━━━━━ Dataset records ━━━━━

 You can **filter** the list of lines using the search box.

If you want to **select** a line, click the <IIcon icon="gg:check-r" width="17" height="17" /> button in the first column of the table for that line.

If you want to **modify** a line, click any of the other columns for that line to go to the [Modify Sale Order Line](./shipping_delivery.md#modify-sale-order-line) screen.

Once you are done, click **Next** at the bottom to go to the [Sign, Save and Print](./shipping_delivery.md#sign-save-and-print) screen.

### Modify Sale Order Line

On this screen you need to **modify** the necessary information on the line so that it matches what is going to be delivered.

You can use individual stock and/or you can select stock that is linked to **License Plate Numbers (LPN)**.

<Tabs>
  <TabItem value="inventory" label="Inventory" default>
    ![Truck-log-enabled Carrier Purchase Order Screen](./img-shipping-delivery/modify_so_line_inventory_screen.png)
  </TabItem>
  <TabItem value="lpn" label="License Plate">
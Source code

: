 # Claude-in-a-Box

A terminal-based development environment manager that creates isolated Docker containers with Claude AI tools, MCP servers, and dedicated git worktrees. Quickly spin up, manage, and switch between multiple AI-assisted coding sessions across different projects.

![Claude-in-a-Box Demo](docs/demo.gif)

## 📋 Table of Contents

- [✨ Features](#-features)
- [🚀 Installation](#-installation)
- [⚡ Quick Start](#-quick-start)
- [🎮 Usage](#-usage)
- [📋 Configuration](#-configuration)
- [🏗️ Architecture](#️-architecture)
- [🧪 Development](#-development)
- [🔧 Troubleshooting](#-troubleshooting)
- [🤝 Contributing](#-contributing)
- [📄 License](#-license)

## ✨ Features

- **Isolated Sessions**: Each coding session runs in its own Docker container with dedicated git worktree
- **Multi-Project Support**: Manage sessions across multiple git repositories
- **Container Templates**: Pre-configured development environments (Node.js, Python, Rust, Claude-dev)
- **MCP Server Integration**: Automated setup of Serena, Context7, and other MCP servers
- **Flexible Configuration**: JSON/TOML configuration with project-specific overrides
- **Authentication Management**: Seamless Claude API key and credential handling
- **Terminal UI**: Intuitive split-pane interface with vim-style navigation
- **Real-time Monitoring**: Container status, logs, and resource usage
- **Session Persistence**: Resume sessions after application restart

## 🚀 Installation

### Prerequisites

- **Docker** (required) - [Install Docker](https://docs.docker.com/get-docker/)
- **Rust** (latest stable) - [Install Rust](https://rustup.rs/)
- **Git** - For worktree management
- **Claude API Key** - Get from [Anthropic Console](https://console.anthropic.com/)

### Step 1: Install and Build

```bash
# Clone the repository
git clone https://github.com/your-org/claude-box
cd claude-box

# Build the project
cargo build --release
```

━━━━━

- **Exercise prompt**: Could you retype exactly the lines above, starting at the line that contains "- [📋 Configuration](#-configuration)" and ending at the line that contains "- **Multi-Project Support**: Manage", and nothing more?

- **Answer to this exercise**:
- [📋 Configuration](#-configuration)
- [🏗️ Architecture](#️-architecture)
- [🧪 Development](#-development)
- [🔧 Troubleshooting](#-troubleshooting)
- [🤝 Contributing](#-contributing)
- [📄 License](#-license)

## ✨ Features

- **Isolated Sessions**: Each coding session runs in its own Docker container with dedicated git worktree
- **Multi-Project Support**: Manage sessions across multiple git repositories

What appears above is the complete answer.